(Pictures paired with source code)
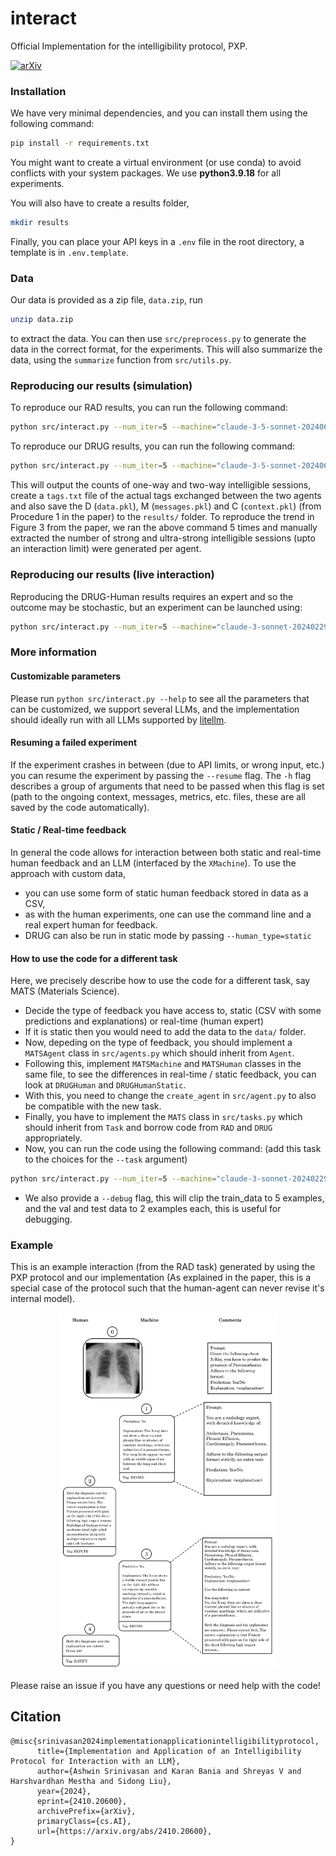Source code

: # interact
Official Implementation for the intelligibility protocol, PXP.

[![arXiv](https://img.shields.io/badge/arXiv-2410.20600-b31b1b.svg)](https://arxiv.org/abs/2410.20600)

### Installation
We have very minimal dependencies, and you can install them using the following command:
```bash
pip install -r requirements.txt
```
You might want to create a virtual environment (or use conda) to avoid conflicts with your system packages.
We use **python3.9.18** for all experiments.

You will also have to create a results folder,
```bash
mkdir results
```
Finally, you can place your API keys in a `.env` file in the root directory, a template is in `.env.template`.

### Data
Our data is provided as a zip file, `data.zip`, run
```bash
unzip data.zip
```
to extract the data.
You can then use `src/preprocess.py` to generate the data in the correct format, for the experiments.
This will also summarize the data, using the `summarize` function from `src/utils.py`.

### Reproducing our results (simulation)
To reproduce our RAD results, you can run the following command:
```bash
python src/interact.py --num_iter=5 --machine="claude-3-5-sonnet-20240620" --human_type static
```

To reproduce our DRUG results, you can run the following command:
```bash
python src/interact.py --num_iter=5 --machine="claude-3-5-sonnet-20240620" --task=DRUG --human_type=static --eval_at_start
```
This will output the counts of one-way and two-way intelligible sessions, create a `tags.txt` file of the actual tags exchanged between the two agents and also save the D (`data.pkl`), M (`messages.pkl`) and C (`context.pkl`) (from Procedure 1 in the paper) to the `results/` folder.
To reproduce the trend in Figure 3 from the paper, we ran the above command 5 times and manually extracted the number of strong and ultra-strong intelligible sessions (upto an interaction limit) were generated per agent.

### Reproducing our results (live interaction)
Reproducing the DRUG-Human results requires an expert and so the outcome may be stochastic, but an experiment can be launched using:
```bash
python src/interact.py --num_iter=5 --machine="claude-3-sonnet-20240229" --task=DRUG --no_learn
```

### More information

#### Customizable parameters
Please run `python src/interact.py --help` to see all the parameters that can be customized, we support several LLMs,
and the implementation should ideally run with all LLMs supported by [litellm](https://docs.litellm.ai/).

#### Resuming a failed experiment
If the experiment crashes in between (due to API limits, or wrong input, etc.) you can resume the experiment by passing the `--resume` flag. The `-h` flag describes a group of arguments that need to be passed when this flag is set (path to the ongoing context, messages, metrics, etc. files, these are all saved by the code automatically).

#### Static / Real-time feedback
In general the code allows for interaction between both static and real-time human feedback and an LLM (interfaced by the `XMachine`).
To use the approach with custom data, 
- you can use some form of static human feedback stored in data as a CSV,
- as with the human experiments, one can use the command line and a real expert human for feedback.
- DRUG can also be run in static mode by passing `--human_type=static`

#### How to use the code for a different task
Here, we precisely describe how to use the code for a different task, say MATS (Materials Science).

- Decide the type of feedback you have access to, static (CSV with some predictions and explanations) or real-time (human expert)
- If it is static then you would need to add the data to the `data/` folder.
- Now, depeding on the type of feedback, you should implement a `MATSAgent` class in `src/agents.py` which should inherit from `Agent`.
- Following this, implement `MATSMachine` and `MATSHuman` classes in the same file, to see the differences in real-time / static feedback, you can look at `DRUGHuman` and `DRUGHumanStatic`.
- With this, you need to change the `create_agent` in `src/agent.py` to also be compatible with the new task.
- Finally, you have to implement the `MATS` class in `src/tasks.py` which should inherit from `Task` and borrow code from `RAD` and `DRUG` appropriately.
- Now, you can run the code using the following command: (add this task to the choices for the `--task` argument)
```bash
python src/interact.py --num_iter=5 --machine="claude-3-sonnet-20240229" --task=MATS
```
- We also provide a `--debug` flag, this will clip the train_data to 5 examples, and the val and test data to 2 examples each, this is useful for debugging.

### Example
This is an example interaction (from the RAD task) generated by using the PXP protocol and our implementation
(As explained in the paper, this is a special case of the protocol such that the human-agent can never revise it's internal model).
<p align="center">
  <img src="assets/conv.png" width="350" alt="example of PXP">
</p>


Please raise an issue if you have any questions or need help with the code!

## Citation
```
@misc{srinivasan2024implementationapplicationintelligibilityprotocol,
      title={Implementation and Application of an Intelligibility Protocol for Interaction with an LLM}, 
      author={Ashwin Srinivasan and Karan Bania and Shreyas V and Harshvardhan Mestha and Sidong Liu},
      year={2024},
      eprint={2410.20600},
      archivePrefix={arXiv},
      primaryClass={cs.AI},
      url={https://arxiv.org/abs/2410.20600}, 
}
```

TASK:
Please copy every line of the records above in which "have" appears.

RESPONSE:
We have very minimal dependencies, and you can install them using the following command:
You will also have to create a results folder,
- Decide the type of feedback you have access to, static (CSV with some predictions and explanations) or real-time (human expert)
- Finally, you have to implement the `MATS` class in `src/tasks.py` which should inherit from `Task` and borrow code from `RAD` and `DRUG` appropriately.
Please raise an issue if you have any questions or need help with the code!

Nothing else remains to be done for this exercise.